The participants agreed on the need for the strategy to address the core vulnerabilities that put people at risk, including harmful traditional gender norms, accessing livelihoods and education and reducing the exclusion and marginalization of key populations.
“Health is not only about health. Health is also about social justice. It's not enough to provide sex workers with condoms without addressing all the factors that prevent them from using them,” said Rico Gustav, Executive Director of the Global Network of People Living with HIV and Chair of the Global Fund Strategy Committee.

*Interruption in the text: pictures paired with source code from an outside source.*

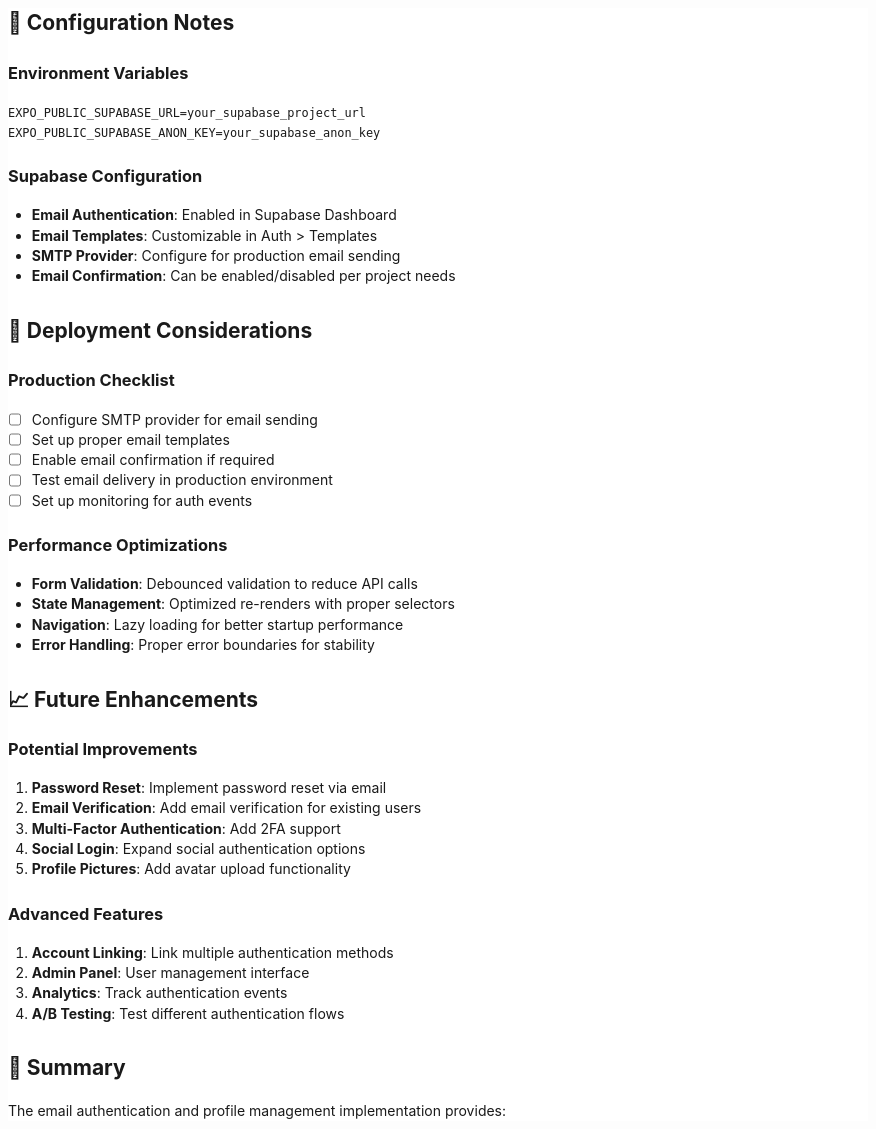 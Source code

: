 ## 📝 Configuration Notes

### Environment Variables
```env
EXPO_PUBLIC_SUPABASE_URL=your_supabase_project_url
EXPO_PUBLIC_SUPABASE_ANON_KEY=your_supabase_anon_key
```

### Supabase Configuration
- **Email Authentication**: Enabled in Supabase Dashboard
- **Email Templates**: Customizable in Auth > Templates
- **SMTP Provider**: Configure for production email sending
- **Email Confirmation**: Can be enabled/disabled per project needs

## 🚀 Deployment Considerations

### Production Checklist
- [ ] Configure SMTP provider for email sending
- [ ] Set up proper email templates
- [ ] Enable email confirmation if required
- [ ] Test email delivery in production environment
- [ ] Set up monitoring for auth events

### Performance Optimizations
- **Form Validation**: Debounced validation to reduce API calls
- **State Management**: Optimized re-renders with proper selectors
- **Navigation**: Lazy loading for better startup performance
- **Error Handling**: Proper error boundaries for stability

## 📈 Future Enhancements

### Potential Improvements
1. **Password Reset**: Implement password reset via email
2. **Email Verification**: Add email verification for existing users
3. **Multi-Factor Authentication**: Add 2FA support
4. **Social Login**: Expand social authentication options
5. **Profile Pictures**: Add avatar upload functionality

### Advanced Features
1. **Account Linking**: Link multiple authentication methods
2. **Admin Panel**: User management interface
3. **Analytics**: Track authentication events
4. **A/B Testing**: Test different authentication flows

## 🎉 Summary

The email authentication and profile management implementation provides:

To close the gaps, there is a need to apply evidence to design programmes that adapt to the different epidemics and contexts. “We do have the tools to make an impact, but we need to move that to local level. We need to look at more customized solutions,” said Quarraisha Abdool Karim, from the Centre for the AIDS Programme of Research in South Africa.
There was a clear call for communities to be at the centre of the response in order to drive change. At the same time, the participants flagged the need to invest in communities to empower them to claim their leadership role, to hold everyone accountable, to help design and deliver people-centred, rights-based responses to HIV, tuberculosis and COVID-19 and to reach the hard to reach populations.
“How can we have people power when we don’t even have funding,” said Lucy Wanjiku, from the Kenya Positive Young Women Voices.
“Communities must be at the centre of the response. This means being funded, being part of decision-making and opening civic spaces for them to hold us all accountable,” added Ludo Bok, Manager of the Health and Development Group, United Nations Development Programme.
The speakers called for a serious reflection on what must be changed and a collective commitment to change the way we respond to HIV. The participants agreed on the need to focus the conversation on health as a basic right, on health as a social construct. HIV treatment and prevention cannot be delivered if there remain gaps to accessing knowledge, education, health care, harm reduction, sexual and reproductive health, secured livelihoods, economic opportunities, protection from violence and access to justice.
“I feel a renewed sense of urgency. We cannot continue to do the same things and expect a different outcome,” said Ms Byanyima. “People are expecting this strategy to set an urgent new direction for the global AIDS response—for the UNAIDS Joint Programme, for ending AIDS in every country and in every community.”